Vigna angularis
Adzukibohne
Volksnamen: Aduki-Bohne, Reisbohne
Foto: Sanjay Acharya · CC BY-SA 3.0 · Quelle
Diese Beschreibung wurde maschinell übersetzt.
Beschreibung
Die Adzukibohne, botanisch Vigna angularis, stammt aus Ostasien und liefert kleine, rotbraune Samen mit feinem, leicht süßlichem Geschmack. Sie ist eine wärmeliebende, überwiegend buschig wachsende Bohne, die in der DACH-Region als einjährige Sommerkultur gezogen wird und volle Sonne sowie einen geschützten Standort braucht. Als Hülsenfrucht bindet sie über Knöllchenbakterien Stickstoff im Boden und eignet sich gut als Vorfrucht für stickstoffhungrige Gemüsearten. Geerntet werden die reifen Trockenkörner, die getrocknet lange lagerfähig sind und in der asiatischen Küche vielseitig verwendet werden.
Pflegehinweise
Säe die Adzukibohne erst nach den Eisheiligen aus, ab Mitte Mai etwa KW 20, sobald der Boden dauerhaft warm ist. Sie mag lockeren, humusreichen Boden und gleichmäßige Feuchtigkeit, verträgt aber keine Staunässe. Sie wächst überwiegend buschig und kommt in der Regel ohne Rankhilfe aus. Zupfe regelmäßig Unkraut im Umkreis der jungen Pflanzen, damit sie sich ungestört entwickeln können. Lass die Hülsen am Ende der Saison, meist ab September, vollständig am Strauch austrocknen, bevor du sie erntest und die Bohnen dreschst.
Boden & Standort
Boden-pH
Bodenart
durchlässig, humos, nährstoffreich, sandig
Die Adzukibohne mag lockeren, durchlässigen Boden, der sich im Sommer schnell erwärmt. Schwere, staunasse Böden bremsen die Keimung und begünstigen Wurzelfäule. Ein humoser, nährstoffreicher Gartenboden mit guter Struktur reicht ihr völlig aus.
Nach Hülsenfrüchten wie der Adzukibohne freuen sich Starkzehrer über den angereicherten Stickstoff im Boden.

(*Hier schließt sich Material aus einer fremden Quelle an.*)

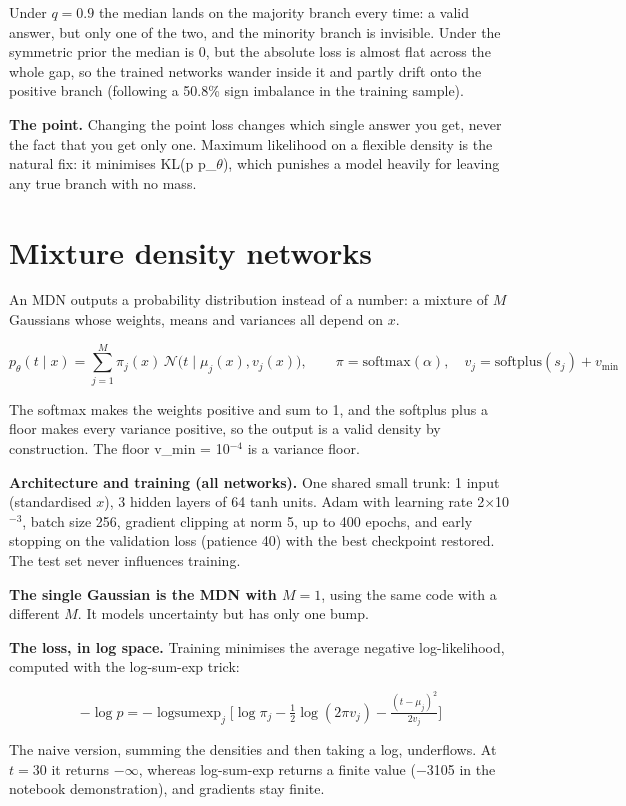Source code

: \documentclass[11pt,a4paper]{article}
\begin{document}
Under $q = 0.9$ the median lands on the majority branch every time: a valid answer, but only one of the two, and the minority branch is invisible. Under the symmetric prior the median is 0, but the absolute loss is almost flat across the whole gap, so the trained networks wander inside it and partly drift onto the positive branch (following a 50.8\% sign imbalance in the training sample).

\textbf{The point.} Changing the point loss changes which single answer you get, never the fact that you get only one. Maximum likelihood on a flexible density is the natural fix: it minimises KL(p \textbar{}\textbar{} p\_$\theta$), which punishes a model heavily for leaving any true branch with no mass.

\section{Mixture density networks}
An MDN outputs a probability distribution instead of a number: a mixture of $M$ Gaussians whose weights, means and variances all depend on $x$.

\[
p_\theta(t\mid x)=\sum_{j=1}^{M}\pi_j(x)\,\mathcal{N}\big(t\mid \mu_j(x),v_j(x)\big),\qquad \pi=\mathrm{softmax}(\alpha),\quad v_j=\mathrm{softplus}(s_j)+v_{\min}
\]

The softmax makes the weights positive and sum to 1, and the softplus plus a floor makes every variance positive, so the output is a valid density by construction. The floor v\_min = 10$^{-4}$ is a variance floor.

\textbf{Architecture and training (all networks).} One shared small trunk: 1 input (standardised $x$), 3 hidden layers of 64 tanh units. Adam with learning rate 2$\times$10$^{-3}$, batch size 256, gradient clipping at norm 5, up to 400 epochs, and early stopping on the validation loss (patience 40) with the best checkpoint restored. The test set never influences training.

\textbf{The single Gaussian is the MDN with $M = 1$}, using the same code with a different $M$. It models uncertainty but has only one bump.

\textbf{The loss, in log space.} Training minimises the average negative log-likelihood, computed with the log-sum-exp trick:

\[
-\log p=-\operatorname{logsumexp}_j\Big[\log\pi_j-\tfrac12\log(2\pi v_j)-\tfrac{(t-\mu_j)^2}{2v_j}\Big]
\]

The naive version, summing the densities and then taking a log, underflows. At $t = 30$ it returns $-$$\infty$, whereas log-sum-exp returns a finite value ($-$3105 in the notebook demonstration), and gradients stay finite.
\end{document}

Baue Adzukibohnen frühestens nach 3 Jahren wieder auf derselben Fläche an.
Düngung
Schwachzehrer
Als Hülsenfrucht bindet die Adzukibohne über ihre Wurzelknöllchen Stickstoff aus der Luft und versorgt sich damit weitgehend selbst. Eine Startgabe reifer Komposterde bei der Pflanzung reicht völlig aus, mehr Düngung führt eher zu Blattmasse statt Hülsen. Wer mag, arbeitet im Herbst zuvor etwas verrotteten Mist in das Beet ein.
Mischkultur
Gute Nachbarn
Kreuzblütler (Brassicaceae)
besonders bewährtHülsenfrüchtler sammeln Stickstoff im Boden, von dem Kohlgewächse als Starkzehrer profitieren.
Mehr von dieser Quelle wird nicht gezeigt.